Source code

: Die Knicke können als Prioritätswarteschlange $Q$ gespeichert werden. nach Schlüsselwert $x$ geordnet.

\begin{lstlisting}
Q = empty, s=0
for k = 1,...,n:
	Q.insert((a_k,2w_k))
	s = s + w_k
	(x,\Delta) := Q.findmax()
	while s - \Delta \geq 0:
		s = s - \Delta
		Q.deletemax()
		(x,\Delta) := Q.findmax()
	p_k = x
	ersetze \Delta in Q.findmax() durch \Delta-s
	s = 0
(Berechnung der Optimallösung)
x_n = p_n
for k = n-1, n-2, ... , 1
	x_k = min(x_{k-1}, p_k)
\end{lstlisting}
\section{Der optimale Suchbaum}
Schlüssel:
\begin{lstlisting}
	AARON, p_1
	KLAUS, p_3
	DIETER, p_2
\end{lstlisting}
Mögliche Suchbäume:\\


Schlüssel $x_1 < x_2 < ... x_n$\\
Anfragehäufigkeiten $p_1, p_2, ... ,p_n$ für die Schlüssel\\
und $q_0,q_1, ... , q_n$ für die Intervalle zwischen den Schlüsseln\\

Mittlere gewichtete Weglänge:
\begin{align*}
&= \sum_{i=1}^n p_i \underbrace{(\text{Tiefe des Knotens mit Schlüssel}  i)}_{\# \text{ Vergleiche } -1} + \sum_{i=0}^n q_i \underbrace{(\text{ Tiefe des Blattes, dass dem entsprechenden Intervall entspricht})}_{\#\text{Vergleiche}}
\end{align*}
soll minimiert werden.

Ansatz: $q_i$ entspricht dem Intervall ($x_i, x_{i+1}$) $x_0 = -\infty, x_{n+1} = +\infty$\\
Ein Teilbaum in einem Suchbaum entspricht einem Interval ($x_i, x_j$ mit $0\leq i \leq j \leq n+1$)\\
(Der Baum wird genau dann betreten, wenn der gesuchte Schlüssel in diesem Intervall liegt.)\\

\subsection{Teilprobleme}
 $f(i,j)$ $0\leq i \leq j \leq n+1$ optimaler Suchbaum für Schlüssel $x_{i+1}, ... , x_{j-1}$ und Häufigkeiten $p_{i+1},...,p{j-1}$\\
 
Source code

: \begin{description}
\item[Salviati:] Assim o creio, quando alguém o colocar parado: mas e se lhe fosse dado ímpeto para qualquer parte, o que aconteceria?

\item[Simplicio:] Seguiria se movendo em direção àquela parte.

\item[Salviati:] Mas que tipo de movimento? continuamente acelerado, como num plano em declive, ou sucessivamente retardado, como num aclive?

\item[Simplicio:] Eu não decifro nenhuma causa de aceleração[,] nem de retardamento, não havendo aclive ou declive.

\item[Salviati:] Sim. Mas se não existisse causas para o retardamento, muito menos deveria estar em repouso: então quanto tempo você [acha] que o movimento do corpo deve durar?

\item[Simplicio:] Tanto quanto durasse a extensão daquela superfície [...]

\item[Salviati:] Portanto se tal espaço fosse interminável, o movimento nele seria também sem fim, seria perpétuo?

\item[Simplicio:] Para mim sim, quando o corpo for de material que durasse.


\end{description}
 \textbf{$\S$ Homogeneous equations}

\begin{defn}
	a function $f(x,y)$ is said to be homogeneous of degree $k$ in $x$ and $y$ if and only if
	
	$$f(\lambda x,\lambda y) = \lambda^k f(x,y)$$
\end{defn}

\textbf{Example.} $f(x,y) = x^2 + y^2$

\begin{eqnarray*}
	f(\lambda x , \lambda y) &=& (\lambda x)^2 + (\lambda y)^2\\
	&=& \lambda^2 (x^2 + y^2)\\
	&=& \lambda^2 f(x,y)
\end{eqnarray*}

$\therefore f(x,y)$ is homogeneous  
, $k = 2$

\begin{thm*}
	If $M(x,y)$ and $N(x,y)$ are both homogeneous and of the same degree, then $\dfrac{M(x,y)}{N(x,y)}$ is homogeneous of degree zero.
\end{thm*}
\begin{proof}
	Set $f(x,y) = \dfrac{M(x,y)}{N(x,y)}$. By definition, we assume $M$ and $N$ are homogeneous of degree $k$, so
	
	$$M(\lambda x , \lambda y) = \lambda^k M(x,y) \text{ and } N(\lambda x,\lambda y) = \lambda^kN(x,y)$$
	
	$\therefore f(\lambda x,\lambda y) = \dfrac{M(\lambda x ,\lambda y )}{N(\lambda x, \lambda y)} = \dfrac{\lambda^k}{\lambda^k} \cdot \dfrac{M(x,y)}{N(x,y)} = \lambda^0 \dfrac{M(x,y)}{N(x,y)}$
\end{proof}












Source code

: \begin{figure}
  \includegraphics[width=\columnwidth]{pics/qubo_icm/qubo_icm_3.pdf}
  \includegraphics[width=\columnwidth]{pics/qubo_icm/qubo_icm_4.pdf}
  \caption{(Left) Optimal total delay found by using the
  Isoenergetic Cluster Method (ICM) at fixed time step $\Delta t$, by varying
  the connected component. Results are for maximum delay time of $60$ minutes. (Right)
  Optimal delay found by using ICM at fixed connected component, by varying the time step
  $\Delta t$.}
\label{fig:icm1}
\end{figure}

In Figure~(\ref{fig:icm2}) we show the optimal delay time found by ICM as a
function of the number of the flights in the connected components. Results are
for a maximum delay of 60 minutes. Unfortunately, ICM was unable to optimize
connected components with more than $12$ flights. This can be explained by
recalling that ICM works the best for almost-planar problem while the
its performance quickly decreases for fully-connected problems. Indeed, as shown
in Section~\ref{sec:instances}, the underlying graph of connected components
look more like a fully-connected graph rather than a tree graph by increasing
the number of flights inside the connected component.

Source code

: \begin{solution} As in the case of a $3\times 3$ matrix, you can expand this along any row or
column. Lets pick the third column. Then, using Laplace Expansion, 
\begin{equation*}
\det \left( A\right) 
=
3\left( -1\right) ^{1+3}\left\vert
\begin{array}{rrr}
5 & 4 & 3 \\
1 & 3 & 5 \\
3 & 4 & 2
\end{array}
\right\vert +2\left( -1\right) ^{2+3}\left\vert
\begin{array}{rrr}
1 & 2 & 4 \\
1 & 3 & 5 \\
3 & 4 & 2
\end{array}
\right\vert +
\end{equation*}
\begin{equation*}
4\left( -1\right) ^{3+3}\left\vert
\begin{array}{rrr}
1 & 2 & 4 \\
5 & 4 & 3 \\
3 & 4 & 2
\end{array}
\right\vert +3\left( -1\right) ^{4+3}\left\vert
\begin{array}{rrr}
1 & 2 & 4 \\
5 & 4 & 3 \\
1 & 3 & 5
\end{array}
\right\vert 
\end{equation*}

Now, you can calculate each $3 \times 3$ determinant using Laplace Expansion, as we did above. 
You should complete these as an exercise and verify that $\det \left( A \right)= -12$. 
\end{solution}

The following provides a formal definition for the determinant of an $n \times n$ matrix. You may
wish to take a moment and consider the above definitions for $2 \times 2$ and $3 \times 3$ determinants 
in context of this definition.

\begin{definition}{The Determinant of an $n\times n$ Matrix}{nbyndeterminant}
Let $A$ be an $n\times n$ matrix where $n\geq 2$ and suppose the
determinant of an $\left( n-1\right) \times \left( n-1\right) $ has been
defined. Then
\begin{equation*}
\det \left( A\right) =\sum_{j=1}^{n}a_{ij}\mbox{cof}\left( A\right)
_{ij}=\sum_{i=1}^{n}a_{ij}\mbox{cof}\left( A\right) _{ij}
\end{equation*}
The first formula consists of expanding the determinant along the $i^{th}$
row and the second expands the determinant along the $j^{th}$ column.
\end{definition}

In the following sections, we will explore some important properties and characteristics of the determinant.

**The problem:** The data above should be copied exactly, with no line omitted.

**Response area:**
Source code

: Die Knicke können als Prioritätswarteschlange $Q$ gespeichert werden. nach Schlüsselwert $x$ geordnet.

\begin{lstlisting}
Q = empty, s=0
for k = 1,...,n:
	Q.insert((a_k,2w_k))
	s = s + w_k
	(x,\Delta) := Q.findmax()
	while s - \Delta \geq 0:
		s = s - \Delta
		Q.deletemax()
		(x,\Delta) := Q.findmax()
	p_k = x
	ersetze \Delta in Q.findmax() durch \Delta-s
	s = 0
(Berechnung der Optimallösung)
x_n = p_n
for k = n-1, n-2, ... , 1
	x_k = min(x_{k-1}, p_k)
\end{lstlisting}
\section{Der optimale Suchbaum}
Schlüssel:
\begin{lstlisting}
	AARON, p_1
	KLAUS, p_3
	DIETER, p_2
\end{lstlisting}
Mögliche Suchbäume:\\


Schlüssel $x_1 < x_2 < ... x_n$\\
Anfragehäufigkeiten $p_1, p_2, ... ,p_n$ für die Schlüssel\\
und $q_0,q_1, ... , q_n$ für die Intervalle zwischen den Schlüsseln\\

Mittlere gewichtete Weglänge:
\begin{align*}
&= \sum_{i=1}^n p_i \underbrace{(\text{Tiefe des Knotens mit Schlüssel}  i)}_{\# \text{ Vergleiche } -1} + \sum_{i=0}^n q_i \underbrace{(\text{ Tiefe des Blattes, dass dem entsprechenden Intervall entspricht})}_{\#\text{Vergleiche}}
\end{align*}
soll minimiert werden.

Ansatz: $q_i$ entspricht dem Intervall ($x_i, x_{i+1}$) $x_0 = -\infty, x_{n+1} = +\infty$\\
Ein Teilbaum in einem Suchbaum entspricht einem Interval ($x_i, x_j$ mit $0\leq i \leq j \leq n+1$)\\
(Der Baum wird genau dann betreten, wenn der gesuchte Schlüssel in diesem Intervall liegt.)\\

\subsection{Teilprobleme}
 $f(i,j)$ $0\leq i \leq j \leq n+1$ optimaler Suchbaum für Schlüssel $x_{i+1}, ... , x_{j-1}$ und Häufigkeiten $p_{i+1},...,p{j-1}$\\
 
Source code

: \begin{description}
\item[Salviati:] Assim o creio, quando alguém o colocar parado: mas e se lhe fosse dado ímpeto para qualquer parte, o que aconteceria?

\item[Simplicio:] Seguiria se movendo em direção àquela parte.

\item[Salviati:] Mas que tipo de movimento? continuamente acelerado, como num plano em declive, ou sucessivamente retardado, como num aclive?

\item[Simplicio:] Eu não decifro nenhuma causa de aceleração[,] nem de retardamento, não havendo aclive ou declive.

\item[Salviati:] Sim. Mas se não existisse causas para o retardamento, muito menos deveria estar em repouso: então quanto tempo você [acha] que o movimento do corpo deve durar?

\item[Simplicio:] Tanto quanto durasse a extensão daquela superfície [...]

\item[Salviati:] Portanto se tal espaço fosse interminável, o movimento nele seria também sem fim, seria perpétuo?

\item[Simplicio:] Para mim sim, quando o corpo for de material que durasse.


\end{description}
 \textbf{$\S$ Homogeneous equations}

\begin{defn}
	a function $f(x,y)$ is said to be homogeneous of degree $k$ in $x$ and $y$ if and only if
	
	$$f(\lambda x,\lambda y) = \lambda^k f(x,y)$$
\end{defn}

\textbf{Example.} $f(x,y) = x^2 + y^2$

\begin{eqnarray*}
	f(\lambda x , \lambda y) &=& (\lambda x)^2 + (\lambda y)^2\\
	&=& \lambda^2 (x^2 + y^2)\\
	&=& \lambda^2 f(x,y)
\end{eqnarray*}

$\therefore f(x,y)$ is homogeneous  
, $k = 2$

\begin{thm*}
	If $M(x,y)$ and $N(x,y)$ are both homogeneous and of the same degree, then $\dfrac{M(x,y)}{N(x,y)}$ is homogeneous of degree zero.
\end{thm*}
\begin{proof}
	Set $f(x,y) = \dfrac{M(x,y)}{N(x,y)}$. By definition, we assume $M$ and $N$ are homogeneous of degree $k$, so
	
	$$M(\lambda x , \lambda y) = \lambda^k M(x,y) \text{ and } N(\lambda x,\lambda y) = \lambda^kN(x,y)$$
	
	$\therefore f(\lambda x,\lambda y) = \dfrac{M(\lambda x ,\lambda y )}{N(\lambda x, \lambda y)} = \dfrac{\lambda^k}{\lambda^k} \cdot \dfrac{M(x,y)}{N(x,y)} = \lambda^0 \dfrac{M(x,y)}{N(x,y)}$
\end{proof}












Source code

: \begin{figure}
  \includegraphics[width=\columnwidth]{pics/qubo_icm/qubo_icm_3.pdf}
  \includegraphics[width=\columnwidth]{pics/qubo_icm/qubo_icm_4.pdf}
  \caption{(Left) Optimal total delay found by using the
  Isoenergetic Cluster Method (ICM) at fixed time step $\Delta t$, by varying
  the connected component. Results are for maximum delay time of $60$ minutes. (Right)
  Optimal delay found by using ICM at fixed connected component, by varying the time step
  $\Delta t$.}
\label{fig:icm1}
\end{figure}

In Figure~(\ref{fig:icm2}) we show the optimal delay time found by ICM as a
function of the number of the flights in the connected components. Results are
for a maximum delay of 60 minutes. Unfortunately, ICM was unable to optimize
connected components with more than $12$ flights. This can be explained by
recalling that ICM works the best for almost-planar problem while the
its performance quickly decreases for fully-connected problems. Indeed, as shown
in Section~\ref{sec:instances}, the underlying graph of connected components
look more like a fully-connected graph rather than a tree graph by increasing
the number of flights inside the connected component.

Source code

: \begin{solution} As in the case of a $3\times 3$ matrix, you can expand this along any row or
column. Lets pick the third column. Then, using Laplace Expansion, 
\begin{equation*}
\det \left( A\right) 
=
3\left( -1\right) ^{1+3}\left\vert
\begin{array}{rrr}
5 & 4 & 3 \\
1 & 3 & 5 \\
3 & 4 & 2
\end{array}
\right\vert +2\left( -1\right) ^{2+3}\left\vert
\begin{array}{rrr}
1 & 2 & 4 \\
1 & 3 & 5 \\
3 & 4 & 2
\end{array}
\right\vert +
\end{equation*}
\begin{equation*}
4\left( -1\right) ^{3+3}\left\vert
\begin{array}{rrr}
1 & 2 & 4 \\
5 & 4 & 3 \\
3 & 4 & 2
\end{array}
\right\vert +3\left( -1\right) ^{4+3}\left\vert
\begin{array}{rrr}
1 & 2 & 4 \\
5 & 4 & 3 \\
1 & 3 & 5
\end{array}
\right\vert 
\end{equation*}

Now, you can calculate each $3 \times 3$ determinant using Laplace Expansion, as we did above. 
You should complete these as an exercise and verify that $\det \left( A \right)= -12$. 
\end{solution}

The following provides a formal definition for the determinant of an $n \times n$ matrix. You may
wish to take a moment and consider the above definitions for $2 \times 2$ and $3 \times 3$ determinants 
in context of this definition.

\begin{definition}{The Determinant of an $n\times n$ Matrix}{nbyndeterminant}
Let $A$ be an $n\times n$ matrix where $n\geq 2$ and suppose the
determinant of an $\left( n-1\right) \times \left( n-1\right) $ has been
defined. Then
\begin{equation*}
\det \left( A\right) =\sum_{j=1}^{n}a_{ij}\mbox{cof}\left( A\right)
_{ij}=\sum_{i=1}^{n}a_{ij}\mbox{cof}\left( A\right) _{ij}
\end{equation*}
The first formula consists of expanding the determinant along the $i^{th}$
row and the second expands the determinant along the $j^{th}$ column.
\end{definition}

In the following sections, we will explore some important properties and characteristics of the determinant.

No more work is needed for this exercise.